How to complete this task:
What should come back is the data below, word for word, minus any picture.

Supplied material:
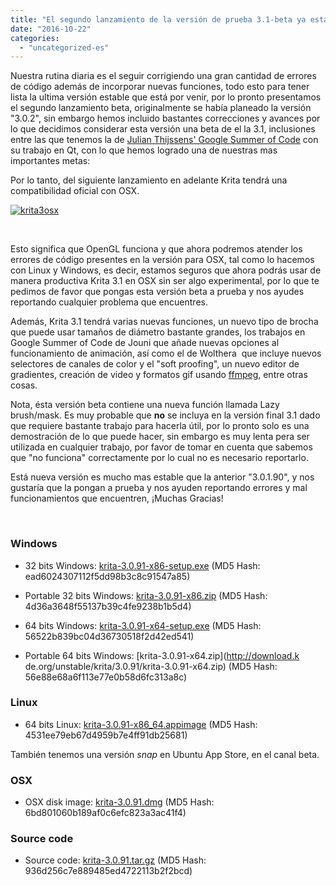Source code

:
 ```yaml
---
title: "El segundo lanzamiento de la versión de prueba 3.1-beta ya está disponible"
date: "2016-10-22"
categories: 
  - "uncategorized-es"
---
```


Nuestra rutina diaria es el seguir corrigiendo una gran cantidad de errores de código además de incorporar nuevas funciones, todo esto para tener lista la ultima versión estable que está por venir, por lo pronto presentamos el segundo lanzamiento beta, originalmente se había planeado la versión "3.0.2", sin embargo hemos incluido bastantes correcciones y avances por lo que decidimos considerar esta versión una beta de el la 3.1, inclusiones entre las que tenemos la de [Julian Thijssens' Google Summer of Code](https://codereview.qt-project.org/#/c/166202) con su trabajo en Qt, con lo que hemos logrado una de nuestras mas importantes metas:

Por lo tanto, del siguiente lanzamiento en adelante Krita tendrá una compatibilidad oficial con OSX.

[![krita3osx](/images/posts/2016/krita3osx-1024x793.jpg)](/images/posts/2016/krita3osx.jpg)

 

Esto significa que OpenGL funciona y que ahora podremos atender los errores de código presentes en la versión para OSX, tal como lo hacemos con Linux y Windows, es decir, estamos seguros que ahora podrás usar de manera productiva Krita 3.1 en OSX sin ser algo experimental, por lo que te pedimos de favor que pongas esta versión beta a prueba y nos ayudes reportando cualquier problema que encuentres.

Además, Krita 3.1 tendrá varias nuevas funciones, un nuevo tipo de brocha que puede usar tamaños de diámetro bastante grandes, los trabajos en Google Summer of Code de Jouni que añade nuevas opciones al funcionamiento de animación, así como el de Wolthera  que incluye nuevos selectores de canales de color y el "soft proofing", un nuevo editor de gradientes, creación de video y formatos gif usando [ffmpeg](http://ffmpeg.org/), entre otras cosas.

Nota, ésta versión beta contiene una nueva función llamada Lazy brush/mask. Es muy probable que **no** se incluya en la versión final 3.1 dado que requiere bastante trabajo para hacerla útil, por lo pronto solo es una demostración de lo que puede hacer, sin embargo es muy lenta pera ser utilizada en cualquier trabajo, por favor de tomar en cuenta que sabemos que "no funciona" correctamente por lo cual no es necesario reportarlo.

Está nueva versión es mucho mas estable que la anterior "3.0.1.90", y nos gustaría que la pongan a prueba y nos ayuden reportando errores y mal funcionamientos que encuentren, ¡Muchas Gracias!

 

### Windows

- 32 bits Windows: [krita-3.0.91-x86-setup.exe](http://download.kde.org/unstable/krita/3.0.91/krita-3.0.91-x86-setup.exe) (MD5 Hash: ead6024307112f5dd98b3c8c91547a85)
- Portable 32 bits Windows: [krita-3.0.91-x86.zip](http://download.kde.org/unstable/krita/3.0.91/krita-3.0.91-x86.zip) (MD5 Hash: 4d36a3648f55137b39c4fe9238b1b5d4)

- 64 bits Windows: [krita-3.0.91-x64-setup.exe](http://download.kde.org/unstable/krita/3.0.91/krita-3.0.91-x64-setup.exe) (MD5 Hash: 56522b839bc04d36730518f2d42ed541)
- Portable 64 bits Windows: [krita-3.0.91-x64.zip](http://download.k de.org/unstable/krita/3.0.91/krita-3.0.91-x64.zip) (MD5 Hash: 56e88e68a6f113e77e0b58d6fc313a8c)

### Linux

- 64 bits Linux: [krita-3.0.91-x86_64.appimage](http://download.kde.org/unstable/krita/3.0.91/krita-3.0.91-x86_64.appimage) (MD5 Hash: 4531ee79eb67d4959b7e4ff91db25681)

También tenemos una versión _snap_ en Ubuntu App Store, en el canal beta.

### OSX

- OSX disk image: [krita-3.0.91.dmg](http://download.kde.org/unstable/krita/3.0.91/krita-3.0.91.dmg) (MD5 Hash: 6bd801060b189af0c6efc823a3ac41f4)

### Source code

- Source code: [krita-3.0.91.tar.gz](http://download.kde.org/unstable/krita/3.0.91/krita-3.0.91.tar.gz) (MD5 Hash: 936d256c7e889485ed4722113b2f2bcd)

Result:
Source code

:
 ```yaml
---
title: "El segundo lanzamiento de la versión de prueba 3.1-beta ya está disponible"
date: "2016-10-22"
categories: 
  - "uncategorized-es"
---
```


Nuestra rutina diaria es el seguir corrigiendo una gran cantidad de errores de código además de incorporar nuevas funciones, todo esto para tener lista la ultima versión estable que está por venir, por lo pronto presentamos el segundo lanzamiento beta, originalmente se había planeado la versión "3.0.2", sin embargo hemos incluido bastantes correcciones y avances por lo que decidimos considerar esta versión una beta de el la 3.1, inclusiones entre las que tenemos la de [Julian Thijssens' Google Summer of Code](https://codereview.qt-project.org/#/c/166202) con su trabajo en Qt, con lo que hemos logrado una de nuestras mas importantes metas:

Por lo tanto, del siguiente lanzamiento en adelante Krita tendrá una compatibilidad oficial con OSX.

[![krita3osx](/images/posts/2016/krita3osx-1024x793.jpg)](/images/posts/2016/krita3osx.jpg)

 

Esto significa que OpenGL funciona y que ahora podremos atender los errores de código presentes en la versión para OSX, tal como lo hacemos con Linux y Windows, es decir, estamos seguros que ahora podrás usar de manera productiva Krita 3.1 en OSX sin ser algo experimental, por lo que te pedimos de favor que pongas esta versión beta a prueba y nos ayudes reportando cualquier problema que encuentres.

Además, Krita 3.1 tendrá varias nuevas funciones, un nuevo tipo de brocha que puede usar tamaños de diámetro bastante grandes, los trabajos en Google Summer of Code de Jouni que añade nuevas opciones al funcionamiento de animación, así como el de Wolthera  que incluye nuevos selectores de canales de color y el "soft proofing", un nuevo editor de gradientes, creación de video y formatos gif usando [ffmpeg](http://ffmpeg.org/), entre otras cosas.

Nota, ésta versión beta contiene una nueva función llamada Lazy brush/mask. Es muy probable que **no** se incluya en la versión final 3.1 dado que requiere bastante trabajo para hacerla útil, por lo pronto solo es una demostración de lo que puede hacer, sin embargo es muy lenta pera ser utilizada en cualquier trabajo, por favor de tomar en cuenta que sabemos que "no funciona" correctamente por lo cual no es necesario reportarlo.

Está nueva versión es mucho mas estable que la anterior "3.0.1.90", y nos gustaría que la pongan a prueba y nos ayuden reportando errores y mal funcionamientos que encuentren, ¡Muchas Gracias!

 

### Windows

- 32 bits Windows: [krita-3.0.91-x86-setup.exe](http://download.kde.org/unstable/krita/3.0.91/krita-3.0.91-x86-setup.exe) (MD5 Hash: ead6024307112f5dd98b3c8c91547a85)
- Portable 32 bits Windows: [krita-3.0.91-x86.zip](http://download.kde.org/unstable/krita/3.0.91/krita-3.0.91-x86.zip) (MD5 Hash: 4d36a3648f55137b39c4fe9238b1b5d4)

- 64 bits Windows: [krita-3.0.91-x64-setup.exe](http://download.kde.org/unstable/krita/3.0.91/krita-3.0.91-x64-setup.exe) (MD5 Hash: 56522b839bc04d36730518f2d42ed541)
- Portable 64 bits Windows: [krita-3.0.91-x64.zip](http://download.k de.org/unstable/krita/3.0.91/krita-3.0.91-x64.zip) (MD5 Hash: 56e88e68a6f113e77e0b58d6fc313a8c)

### Linux

- 64 bits Linux: [krita-3.0.91-x86_64.appimage](http://download.kde.org/unstable/krita/3.0.91/krita-3.0.91-x86_64.appimage) (MD5 Hash: 4531ee79eb67d4959b7e4ff91db25681)

También tenemos una versión _snap_ en Ubuntu App Store, en el canal beta.

### OSX

- OSX disk image: [krita-3.0.91.dmg](http://download.kde.org/unstable/krita/3.0.91/krita-3.0.91.dmg) (MD5 Hash: 6bd801060b189af0c6efc823a3ac41f4)

### Source code

- Source code: [krita-3.0.91.tar.gz](http://download.kde.org/unstable/krita/3.0.91/krita-3.0.91.tar.gz) (MD5 Hash: 936d256c7e889485ed4722113b2f2bcd)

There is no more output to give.